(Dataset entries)
=-=-=
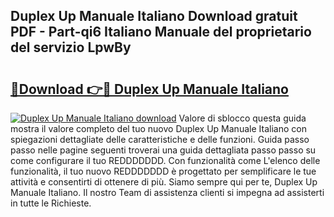 ## Duplex Up Manuale Italiano Download gratuit PDF - Part-qi6 Italiano Manuale del proprietario del servizio LpwBy

# <h2><a href="http://dfe5txv.blite.top/?on=Duplex+Up+Manuale+Italiano">🔗Download 👉🔴 Duplex Up Manuale Italiano</a></h2>

[![Duplex Up Manuale Italiano download](https://i.imgur.com/lujVjoI.png)](http://dfe5txv.blite.top/?on=Duplex+Up+Manuale+Italiano)
Valore di sblocco questa guida mostra il valore completo del tuo nuovo Duplex Up Manuale Italiano con spiegazioni dettagliate delle caratteristiche e delle funzioni. Guida passo passo nelle pagine seguenti troverai una guida dettagliata passo passo su come configurare il tuo REDDDDDDD. Con funzionalità come L'elenco delle funzionalità, il tuo nuovo REDDDDDDD è progettato per semplificare le tue attività e consentirti di ottenere di più. Siamo sempre qui per te, Duplex Up Manuale Italiano. Il nostro Team di assistenza clienti si impegna ad assisterti in tutte le Richieste.

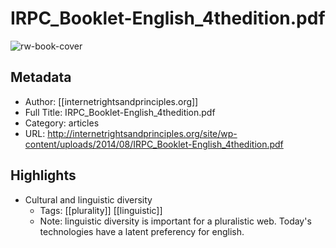 # IRPC_Booklet-English_4thedition.pdf

![rw-book-cover](https://readwise-assets.s3.amazonaws.com/static/images/article1.be68295a7e40.png)

## Metadata
- Author: [[internetrightsandprinciples.org]]
- Full Title: IRPC_Booklet-English_4thedition.pdf
- Category: articles
- URL: http://internetrightsandprinciples.org/site/wp-content/uploads/2014/08/IRPC_Booklet-English_4thedition.pdf

## Highlights
- Cultural and linguistic diversity
    - Tags: [[plurality]] [[linguistic]] 
    - Note: linguistic diversity is important for a pluralistic web. Today's technologies have a latent preferency for english.
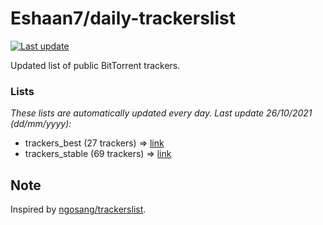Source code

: 
# Eshaan7/daily-trackerslist 

[![Last update](https://img.shields.io/badge/Last%20update-26/10/2021-blue.svg)](#)

Updated list of public BitTorrent trackers.

### Lists
*These lists are automatically updated every day. Last update 26/10/2021 (_dd/mm/yyyy_):*

* trackers_best (27 trackers) => [link](https://raw.githubusercontent.com/eshaan7/daily-trackerslist/master/trackers_best.txt)
* trackers_stable (69 trackers) => [link](https://raw.githubusercontent.com/eshaan7/daily-trackerslist/master/trackers_stable.txt)

## Note

Inspired by [ngosang/trackerslist](https://github.com/ngosang/trackerslist).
=-=-=
> **PROBLEM TO WORK ON**: Only lines of the data holding the word "linguistic" go in the answer. Please copy each of them.

> **SOLUTION TO THE PROBLEM**:
- Cultural and linguistic diversity
    - Tags: [[plurality]] [[linguistic]] 
    - Note: linguistic diversity is important for a pluralistic web. Today's technologies have a latent preferency for english.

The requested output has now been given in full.